### About this exercise
Go to the line below containing "Structure of the" and print exactly from there through the line containing "# 3 - Publicación de métricas desde gunicorn", both included. Print nothing else.

### Records for the exercise
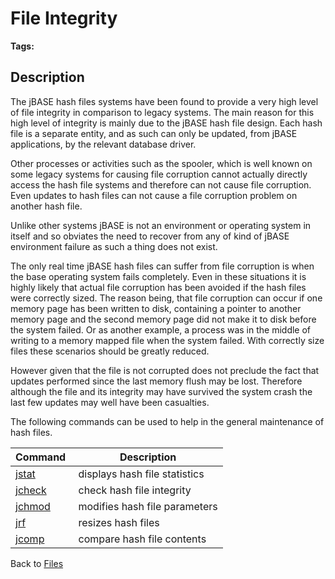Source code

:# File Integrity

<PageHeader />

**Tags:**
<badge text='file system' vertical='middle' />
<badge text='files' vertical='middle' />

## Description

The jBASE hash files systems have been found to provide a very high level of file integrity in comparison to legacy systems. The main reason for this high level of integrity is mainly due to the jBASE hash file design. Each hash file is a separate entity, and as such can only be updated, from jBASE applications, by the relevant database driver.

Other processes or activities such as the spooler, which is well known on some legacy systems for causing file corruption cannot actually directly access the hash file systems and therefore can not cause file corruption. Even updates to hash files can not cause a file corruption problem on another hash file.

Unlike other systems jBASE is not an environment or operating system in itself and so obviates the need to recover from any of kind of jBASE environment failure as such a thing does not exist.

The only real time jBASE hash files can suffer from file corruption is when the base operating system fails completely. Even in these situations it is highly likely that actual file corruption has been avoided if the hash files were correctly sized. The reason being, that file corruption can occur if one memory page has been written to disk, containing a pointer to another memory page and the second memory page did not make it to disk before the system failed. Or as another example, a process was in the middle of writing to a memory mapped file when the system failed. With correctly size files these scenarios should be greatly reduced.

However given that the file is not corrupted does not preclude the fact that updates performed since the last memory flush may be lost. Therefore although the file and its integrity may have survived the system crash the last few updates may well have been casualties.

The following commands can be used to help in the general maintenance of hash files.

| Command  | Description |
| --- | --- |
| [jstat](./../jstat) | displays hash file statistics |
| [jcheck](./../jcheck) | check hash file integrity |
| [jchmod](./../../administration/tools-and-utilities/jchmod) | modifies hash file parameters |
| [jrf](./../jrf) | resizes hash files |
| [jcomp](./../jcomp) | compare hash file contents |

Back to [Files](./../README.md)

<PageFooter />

---

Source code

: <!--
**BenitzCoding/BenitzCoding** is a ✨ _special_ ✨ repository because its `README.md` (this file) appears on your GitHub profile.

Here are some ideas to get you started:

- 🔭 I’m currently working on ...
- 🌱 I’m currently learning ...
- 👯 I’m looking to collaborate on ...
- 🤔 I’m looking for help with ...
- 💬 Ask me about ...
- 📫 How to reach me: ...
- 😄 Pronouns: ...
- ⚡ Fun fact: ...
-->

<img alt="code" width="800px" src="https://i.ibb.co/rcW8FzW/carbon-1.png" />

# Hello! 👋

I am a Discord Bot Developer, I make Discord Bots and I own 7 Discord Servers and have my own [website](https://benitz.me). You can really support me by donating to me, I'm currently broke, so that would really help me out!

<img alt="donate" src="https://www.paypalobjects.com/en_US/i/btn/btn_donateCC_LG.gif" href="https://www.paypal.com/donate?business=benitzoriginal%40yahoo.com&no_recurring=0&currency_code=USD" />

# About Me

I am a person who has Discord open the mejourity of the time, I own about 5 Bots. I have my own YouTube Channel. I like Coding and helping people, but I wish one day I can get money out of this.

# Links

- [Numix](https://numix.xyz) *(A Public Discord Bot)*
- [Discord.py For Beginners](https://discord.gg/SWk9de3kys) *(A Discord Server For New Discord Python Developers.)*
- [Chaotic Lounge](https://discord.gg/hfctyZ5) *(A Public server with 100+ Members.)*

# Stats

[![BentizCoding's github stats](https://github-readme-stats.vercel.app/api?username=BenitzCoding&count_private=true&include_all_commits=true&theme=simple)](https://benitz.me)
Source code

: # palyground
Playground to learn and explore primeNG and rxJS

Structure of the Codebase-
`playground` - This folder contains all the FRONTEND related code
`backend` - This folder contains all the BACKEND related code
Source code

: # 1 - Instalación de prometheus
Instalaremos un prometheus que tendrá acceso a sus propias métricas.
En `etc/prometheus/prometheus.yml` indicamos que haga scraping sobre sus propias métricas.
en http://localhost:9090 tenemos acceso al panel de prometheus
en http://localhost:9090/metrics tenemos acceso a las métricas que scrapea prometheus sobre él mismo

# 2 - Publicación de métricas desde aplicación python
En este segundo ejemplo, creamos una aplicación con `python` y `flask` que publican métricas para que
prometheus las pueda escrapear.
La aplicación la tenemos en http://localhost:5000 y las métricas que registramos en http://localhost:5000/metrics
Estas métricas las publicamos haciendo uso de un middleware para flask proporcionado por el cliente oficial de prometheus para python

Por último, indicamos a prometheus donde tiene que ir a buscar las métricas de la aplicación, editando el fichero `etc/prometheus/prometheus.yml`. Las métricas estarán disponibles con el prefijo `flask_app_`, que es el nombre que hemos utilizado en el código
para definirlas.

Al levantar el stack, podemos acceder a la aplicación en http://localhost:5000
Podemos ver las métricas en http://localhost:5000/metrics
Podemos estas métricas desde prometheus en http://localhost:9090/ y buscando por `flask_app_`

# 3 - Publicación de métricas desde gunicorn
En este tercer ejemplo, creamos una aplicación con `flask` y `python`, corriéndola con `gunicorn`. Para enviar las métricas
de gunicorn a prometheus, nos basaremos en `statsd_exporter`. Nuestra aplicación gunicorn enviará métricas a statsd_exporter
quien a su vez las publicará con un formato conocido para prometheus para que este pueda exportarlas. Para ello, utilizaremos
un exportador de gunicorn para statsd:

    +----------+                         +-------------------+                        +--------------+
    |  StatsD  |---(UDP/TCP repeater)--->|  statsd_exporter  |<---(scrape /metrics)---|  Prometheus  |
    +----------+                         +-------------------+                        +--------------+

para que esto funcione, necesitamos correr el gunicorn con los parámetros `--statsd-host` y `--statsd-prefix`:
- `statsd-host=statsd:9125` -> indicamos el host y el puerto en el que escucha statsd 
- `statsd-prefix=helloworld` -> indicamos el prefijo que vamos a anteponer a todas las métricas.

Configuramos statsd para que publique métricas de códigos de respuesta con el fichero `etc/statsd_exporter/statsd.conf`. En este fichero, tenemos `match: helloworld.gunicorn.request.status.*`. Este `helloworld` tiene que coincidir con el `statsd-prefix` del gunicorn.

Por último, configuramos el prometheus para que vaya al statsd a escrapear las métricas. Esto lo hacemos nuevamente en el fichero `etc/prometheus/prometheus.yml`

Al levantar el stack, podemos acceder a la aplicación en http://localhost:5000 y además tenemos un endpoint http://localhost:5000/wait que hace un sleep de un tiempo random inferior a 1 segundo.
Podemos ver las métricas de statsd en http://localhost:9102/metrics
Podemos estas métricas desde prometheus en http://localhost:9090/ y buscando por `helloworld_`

### Response area
Structure of the Codebase-
`playground` - This folder contains all the FRONTEND related code
`backend` - This folder contains all the BACKEND related code
Source code

: # 1 - Instalación de prometheus
Instalaremos un prometheus que tendrá acceso a sus propias métricas.
En `etc/prometheus/prometheus.yml` indicamos que haga scraping sobre sus propias métricas.
en http://localhost:9090 tenemos acceso al panel de prometheus
en http://localhost:9090/metrics tenemos acceso a las métricas que scrapea prometheus sobre él mismo

# 2 - Publicación de métricas desde aplicación python
En este segundo ejemplo, creamos una aplicación con `python` y `flask` que publican métricas para que
prometheus las pueda escrapear.
La aplicación la tenemos en http://localhost:5000 y las métricas que registramos en http://localhost:5000/metrics
Estas métricas las publicamos haciendo uso de un middleware para flask proporcionado por el cliente oficial de prometheus para python

Por último, indicamos a prometheus donde tiene que ir a buscar las métricas de la aplicación, editando el fichero `etc/prometheus/prometheus.yml`. Las métricas estarán disponibles con el prefijo `flask_app_`, que es el nombre que hemos utilizado en el código
para definirlas.

Al levantar el stack, podemos acceder a la aplicación en http://localhost:5000
Podemos ver las métricas en http://localhost:5000/metrics
Podemos estas métricas desde prometheus en http://localhost:9090/ y buscando por `flask_app_`

# 3 - Publicación de métricas desde gunicorn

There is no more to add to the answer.